I made loads of notes here and did lots of underlining. Simondon is great at presenting thought as glimpsing individuation as a process from within. There is no way out of individuation, we can't step out and look at it - it is the very nature of our being, of our thought processes. I think OOO's heavy rejection of Kant and correlationism can be read as though they are claiming to be outside of themselves, looking down on humans as objects. But I don't think that's quite right. What they are rejecting is that humans and objects have any special relationship with the world - everything is caught up in its misapprehension of other things, nothing is outside of anything. OOO goes through correlationism and pops its little head out the other end. Things (including humans) are always already withdrawing from all other things. This could be the Kantian basis for OOO. A universal correlationism.

For Simondon, classical logic cannot be used to understand individuation, only transduction has the power to maintain all the contradictory tensions that are involved in understanding individuation. And, for Simondon, transduction is 'an individuation in progress'. So, understanding individuation is only possible through a process of individuation. Or, in a way, it is the process of individuation in thought.

'Transduction cannot be presented as a logical procedure terminating in a conclusive proof.'

'Individuation is not synthesis, a return to unity, but rather the being passing out of step with itself.'

He says that time 'comes from the pre-individual', but as I've mentioned, I don't see the need for that. Time and space can come from objects (or individuals). In fact, as far as I can tell, Simondon has already attributed time to the process of individuation (as in, individuation is time - or at least an experience of time), so why then attribute it to the pre-individual?
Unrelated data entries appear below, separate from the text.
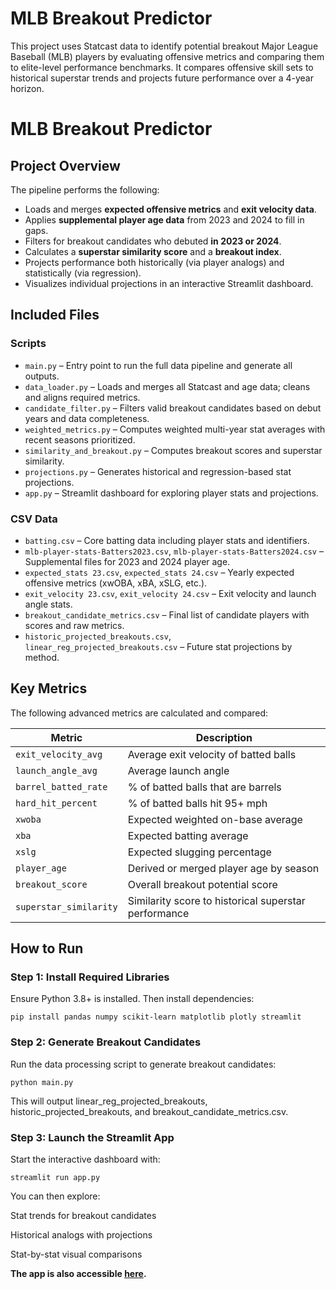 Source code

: # MLB Breakout Predictor

This project uses Statcast data to identify potential breakout Major League Baseball (MLB) players by evaluating offensive metrics and comparing them to elite-level performance benchmarks. It compares offensive skill sets to historical superstar trends and projects future performance over a 4-year horizon.

# MLB Breakout Predictor

## Project Overview

The pipeline performs the following:

- Loads and merges **expected offensive metrics** and **exit velocity data**.
- Applies **supplemental player age data** from 2023 and 2024 to fill in gaps.
- Filters for breakout candidates who debuted **in 2023 or 2024**.
- Calculates a **superstar similarity score** and a **breakout index**.
- Projects performance both historically (via player analogs) and statistically (via regression).
- Visualizes individual projections in an interactive Streamlit dashboard.

## Included Files

### Scripts

- `main.py` – Entry point to run the full data pipeline and generate all outputs.
- `data_loader.py` – Loads and merges all Statcast and age data; cleans and aligns required metrics.
- `candidate_filter.py` – Filters valid breakout candidates based on debut years and data completeness.
- `weighted_metrics.py` – Computes weighted multi-year stat averages with recent seasons prioritized.
- `similarity_and_breakout.py` – Computes breakout scores and superstar similarity.
- `projections.py` – Generates historical and regression-based stat projections.
- `app.py` – Streamlit dashboard for exploring player stats and projections.

### CSV Data

- `batting.csv` – Core batting data including player stats and identifiers.
- `mlb-player-stats-Batters2023.csv`, `mlb-player-stats-Batters2024.csv` – Supplemental files for 2023 and 2024 player age.
- `expected_stats 23.csv`, `expected_stats 24.csv` – Yearly expected offensive metrics (xwOBA, xBA, xSLG, etc.).
- `exit_velocity 23.csv`, `exit_velocity 24.csv` – Exit velocity and launch angle stats.
- `breakout_candidate_metrics.csv` – Final list of candidate players with scores and raw metrics.
- `historic_projected_breakouts.csv`, `linear_reg_projected_breakouts.csv` – Future stat projections by method.

## Key Metrics

The following advanced metrics are calculated and compared:

| Metric                | Description                                             |
|-----------------------|---------------------------------------------------------|
| `exit_velocity_avg`   | Average exit velocity of batted balls                   |
| `launch_angle_avg`    | Average launch angle                                    |
| `barrel_batted_rate`  | % of batted balls that are barrels                      |
| `hard_hit_percent`    | % of batted balls hit 95+ mph                           |
| `xwoba`               | Expected weighted on-base average                       |
| `xba`                 | Expected batting average                                |
| `xslg`                | Expected slugging percentage                            |
| `player_age`          | Derived or merged player age by season                  |
| `breakout_score`      | Overall breakout potential score                        |
| `superstar_similarity`| Similarity score to historical superstar performance    |

## How to Run

### Step 1: Install Required Libraries

Ensure Python 3.8+ is installed. Then install dependencies:

``` pip install pandas numpy scikit-learn matplotlib plotly streamlit ```

### Step 2: Generate Breakout Candidates
Run the data processing script to generate breakout candidates:

``` python main.py ```

This will output linear_reg_projected_breakouts, historic_projected_breakouts, and breakout_candidate_metrics.csv.

### Step 3: Launch the Streamlit App

Start the interactive dashboard with:

``` streamlit run app.py ```

You can then explore:

Stat trends for breakout candidates

Historical analogs with projections

Stat-by-stat visual comparisons

**The app is also accessible [here](https://mlbprediction.streamlit.app/).**
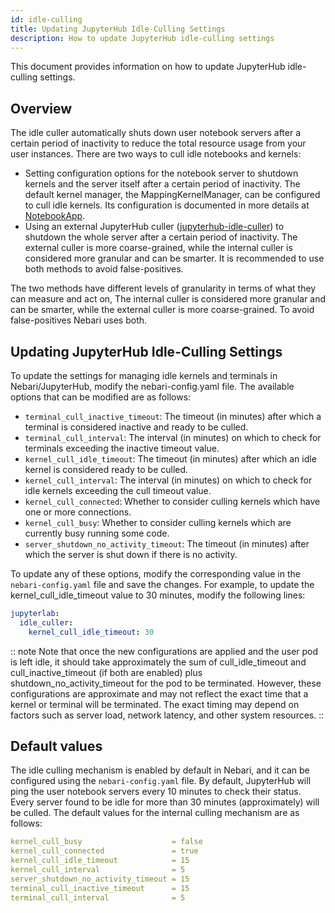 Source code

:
 ```yaml
---
id: idle-culling
title: Updating JupyterHub Idle-Culling Settings
description: How to update JupyterHub idle-culling settings
---
```


This document provides information on how to update JupyterHub idle-culling settings.

## Overview

The idle culler automatically shuts down user notebook servers after a certain period of inactivity to reduce the total resource usage from your user instances. There are two ways to cull idle notebooks and kernels:

- Setting configuration options for the notebook server to shutdown kernels and the server itself after a certain period of inactivity.
  The default kernel manager, the MappingKernelManager, can be configured to cull idle kernels. Its configuration is documented in more details at [NotebookApp](https://jupyter-notebook.readthedocs.io/en/stable/config.html#options).
- Using an external JupyterHub culler ([jupyterhub-idle-culler](https://github.com/jupyterhub/jupyterhub-idle-culler)) to shutdown the whole server after a certain period of inactivity.
  The external culler is more coarse-grained, while the internal culler is considered more granular and can be smarter. It is recommended to use both methods to avoid false-positives.

The two methods have different levels of granularity in terms of what they can measure and act on, The internal culler is considered more granular and can be smarter, while the external culler is more coarse-grained. To avoid false-positives Nebari uses both.

## Updating JupyterHub Idle-Culling Settings

To update the settings for managing idle kernels and terminals in Nebari/JupyterHub, modify the nebari-config.yaml file. The available options that can be modified are as follows:

- `terminal_cull_inactive_timeout`: The timeout (in minutes) after which a terminal is considered inactive and ready to be culled.
- `terminal_cull_interval`: The interval (in minutes) on which to check for terminals exceeding the inactive timeout value.
- `kernel_cull_idle_timeout`: The timeout (in minutes) after which an idle kernel is considered ready to be culled.
- `kernel_cull_interval`: The interval (in minutes) on which to check for idle kernels exceeding the cull timeout value.
- `kernel_cull_connected`: Whether to consider culling kernels which have one or more connections.
- `kernel_cull_busy`: Whether to consider culling kernels which are currently busy running some code.
- `server_shutdown_no_activity_timeout`: The timeout (in minutes) after which the server is shut down if there is no activity.

To update any of these options, modify the corresponding value in the `nebari-config.yaml` file and save the changes. For example, to update the kernel_cull_idle_timeout value to 30 minutes, modify the following lines:

```yaml
jupyterlab:
  idle_culler:
    kernel_cull_idle_timeout: 30
```

:: note
Note that once the new configurations are applied and the user pod is left idle, it should take approximately the sum of cull_idle_timeout and cull_inactive_timeout (if both are enabled) plus shutdown_no_activity_timeout for the pod to be terminated. However, these configurations are approximate and may not reflect the exact time that a kernel or terminal will be terminated. The exact timing may depend on factors such as server load, network latency, and other system resources.
::

## Default values

The idle culling mechanism is enabled by default in Nebari, and it can be configured using the `nebari-config.yaml` file. By default, JupyterHub will ping the user notebook servers every 10 minutes to check their status. Every server found to be idle for more than 30 minutes (approximately) will be culled. The default values for the internal culling mechanism are as follows:

```yaml
kernel_cull_busy                    = false
kernel_cull_connected               = true
kernel_cull_idle_timeout            = 15
kernel_cull_interval                = 5
server_shutdown_no_activity_timeout = 15
terminal_cull_inactive_timeout      = 15
terminal_cull_interval              = 5
```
I don't quite get the idea of form as information. But I was reading this in the sun with a glass of wine so I'm not going to worry too much. It seemed cool. If anyone can help me out here then much appreciated.

I love this bit, about multiple logics. 'If many types of individuation existed, similarly there ought to be many types of logic.' Pluralising logic is a nice idea, and a very sensible one. Multiple, contradictory logics, applicable in different contexts.